§ **What the task asks**: Gather all lines in the entries that include the word "used".

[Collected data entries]
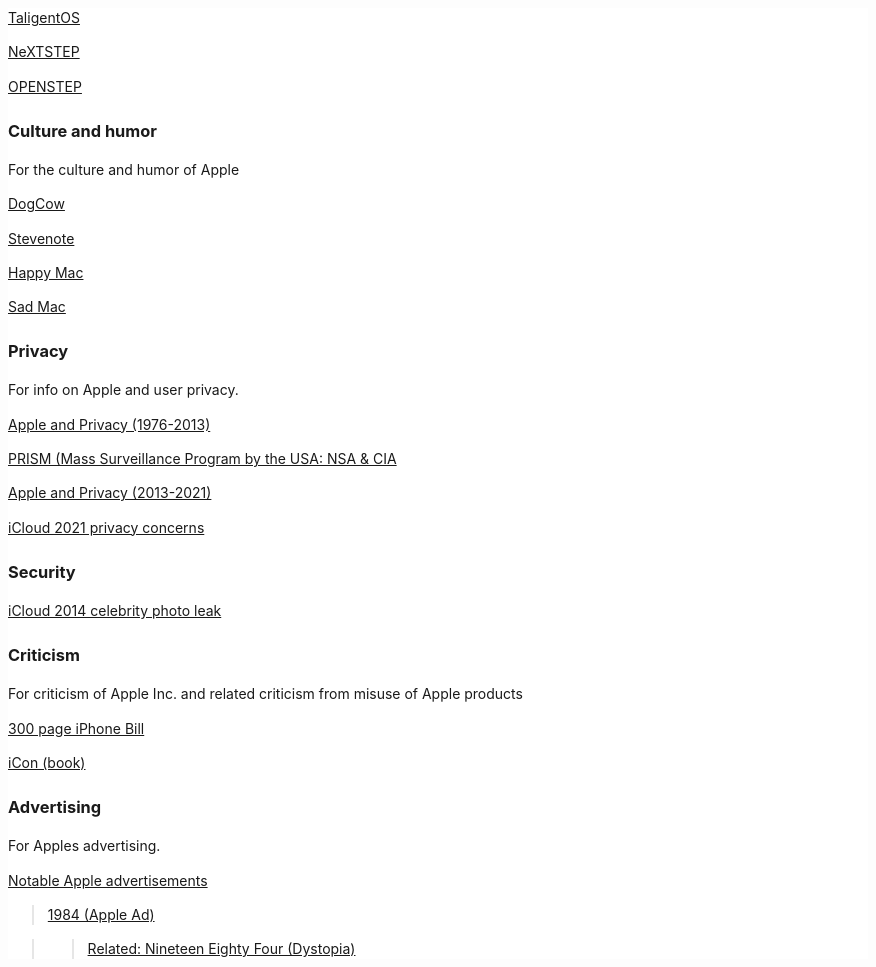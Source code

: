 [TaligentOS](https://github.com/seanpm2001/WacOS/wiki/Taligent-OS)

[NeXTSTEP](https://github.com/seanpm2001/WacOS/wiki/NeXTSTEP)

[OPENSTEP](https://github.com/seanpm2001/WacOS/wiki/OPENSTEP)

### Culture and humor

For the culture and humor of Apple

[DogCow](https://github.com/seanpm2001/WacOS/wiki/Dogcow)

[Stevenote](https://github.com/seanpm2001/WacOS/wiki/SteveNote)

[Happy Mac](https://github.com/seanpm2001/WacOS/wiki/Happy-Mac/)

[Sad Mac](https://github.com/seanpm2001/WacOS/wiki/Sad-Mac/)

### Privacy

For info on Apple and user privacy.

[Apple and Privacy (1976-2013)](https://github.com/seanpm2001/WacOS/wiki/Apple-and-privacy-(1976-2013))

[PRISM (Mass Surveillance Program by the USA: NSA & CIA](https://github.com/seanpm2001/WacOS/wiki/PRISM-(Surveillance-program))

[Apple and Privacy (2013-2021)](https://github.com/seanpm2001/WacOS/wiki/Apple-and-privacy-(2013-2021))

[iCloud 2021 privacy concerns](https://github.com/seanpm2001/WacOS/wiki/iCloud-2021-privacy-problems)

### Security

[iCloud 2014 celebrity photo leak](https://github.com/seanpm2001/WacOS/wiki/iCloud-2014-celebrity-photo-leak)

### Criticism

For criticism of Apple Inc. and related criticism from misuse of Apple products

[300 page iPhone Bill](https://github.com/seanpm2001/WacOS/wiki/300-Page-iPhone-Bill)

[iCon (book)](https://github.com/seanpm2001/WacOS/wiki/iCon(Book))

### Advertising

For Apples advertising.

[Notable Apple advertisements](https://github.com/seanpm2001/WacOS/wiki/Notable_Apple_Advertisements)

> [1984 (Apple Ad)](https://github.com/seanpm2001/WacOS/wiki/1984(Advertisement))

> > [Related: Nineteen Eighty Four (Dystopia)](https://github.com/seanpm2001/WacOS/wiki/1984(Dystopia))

* * *

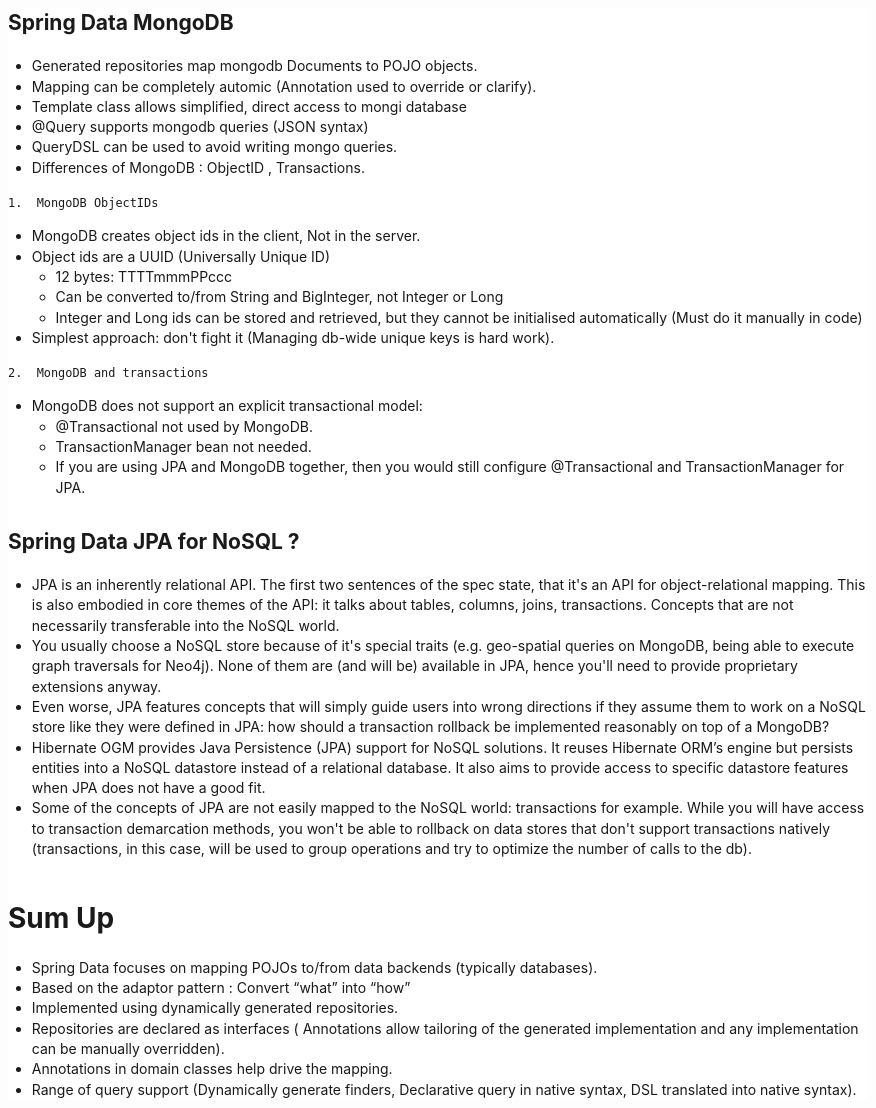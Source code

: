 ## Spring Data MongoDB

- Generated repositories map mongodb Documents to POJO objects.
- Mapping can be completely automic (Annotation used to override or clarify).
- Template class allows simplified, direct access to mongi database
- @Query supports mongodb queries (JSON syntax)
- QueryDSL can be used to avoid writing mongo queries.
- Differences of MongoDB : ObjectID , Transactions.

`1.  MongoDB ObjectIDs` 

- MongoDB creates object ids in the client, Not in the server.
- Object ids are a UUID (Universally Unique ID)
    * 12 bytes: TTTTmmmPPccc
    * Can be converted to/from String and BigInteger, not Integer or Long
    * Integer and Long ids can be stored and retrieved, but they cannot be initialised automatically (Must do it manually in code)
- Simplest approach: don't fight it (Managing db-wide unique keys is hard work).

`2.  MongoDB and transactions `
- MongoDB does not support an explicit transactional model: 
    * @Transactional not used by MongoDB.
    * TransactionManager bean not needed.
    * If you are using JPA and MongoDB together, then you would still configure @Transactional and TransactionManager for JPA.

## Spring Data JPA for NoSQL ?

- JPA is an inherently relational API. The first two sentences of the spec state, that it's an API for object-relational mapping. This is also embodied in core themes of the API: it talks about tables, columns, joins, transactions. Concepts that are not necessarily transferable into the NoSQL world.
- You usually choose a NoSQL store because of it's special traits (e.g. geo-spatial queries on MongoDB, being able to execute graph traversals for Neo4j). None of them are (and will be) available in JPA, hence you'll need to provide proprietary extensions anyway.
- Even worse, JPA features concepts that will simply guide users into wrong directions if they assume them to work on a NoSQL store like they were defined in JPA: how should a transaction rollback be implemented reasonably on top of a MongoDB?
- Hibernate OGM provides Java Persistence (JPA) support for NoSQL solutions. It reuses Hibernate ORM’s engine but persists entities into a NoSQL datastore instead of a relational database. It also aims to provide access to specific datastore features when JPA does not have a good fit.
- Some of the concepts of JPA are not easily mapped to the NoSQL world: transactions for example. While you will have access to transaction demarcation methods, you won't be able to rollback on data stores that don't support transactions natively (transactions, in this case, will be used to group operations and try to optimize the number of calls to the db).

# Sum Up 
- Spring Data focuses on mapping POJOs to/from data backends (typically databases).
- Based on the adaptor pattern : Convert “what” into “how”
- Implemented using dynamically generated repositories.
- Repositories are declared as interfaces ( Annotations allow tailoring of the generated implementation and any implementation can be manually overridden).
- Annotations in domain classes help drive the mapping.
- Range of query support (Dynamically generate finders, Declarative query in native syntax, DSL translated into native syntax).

§ **Result**:
- Mapping can be completely automic (Annotation used to override or clarify).
- QueryDSL can be used to avoid writing mongo queries.
    * @Transactional not used by MongoDB.
- Some of the concepts of JPA are not easily mapped to the NoSQL world: transactions for example. While you will have access to transaction demarcation methods, you won't be able to rollback on data stores that don't support transactions natively (transactions, in this case, will be used to group operations and try to optimize the number of calls to the db).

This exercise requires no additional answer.